Health
Running Recipes - Nutty Banana Energy Bar
September 21st, 2022
• 1 min read
Written by Irish Life
The perfect snack! Olivia Keenan, Sports Nutritionist & member of our Irish Life Dublin Marathon Runners’ Support Squad shares a Nutty Banana Energy Bar recipe for you to enjoy.
These bars are a super quick way to fuel before training or to re-fuel post your long run. They are energy lifting and a perfect snack to carry around if on the go. They are high in energy and are a great source of potassium and magnesium which help support muscle function when taking on long distance running.
INGREDIENTS
- 120g of jumbo oats
- 55g of almonds flaked
- 10g of pumpkin seeds
- 10g of sesame seeds
- 5g of chia seeds
- 120g of pitted dates
- 20g of banana chips
- 35g of raisins
- 40g of honey
- 30g of crunchy peanut butter
Serves: 13
Prep Time: 5mins
Method
- Mix all of these ingredients together (oats, almonds, dates, banana chips, raisins) in a bowl.
- Gently melt the honey and peanut butter in a saucepan.
- When melted, pour honey and peanut butter into oats and seed mixture in the bowl.
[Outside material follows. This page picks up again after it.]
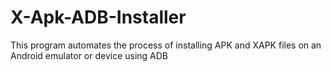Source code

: # X-Apk-ADB-Installer
This program automates the process of installing APK and XAPK files on an Android emulator or device using ADB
- Stir well, so that all of the ingredients are coated with honey and peanut butter.
- Tip the mixture into a lined 20cm/8in tray with baking paper and press ingredients firmly.
- Put the tray into the freezer for 20-25 minutes and allow to firm up.
- Remove from freezer and cut into squares.
- Place in an air tight container to keep fresh and ready to eat.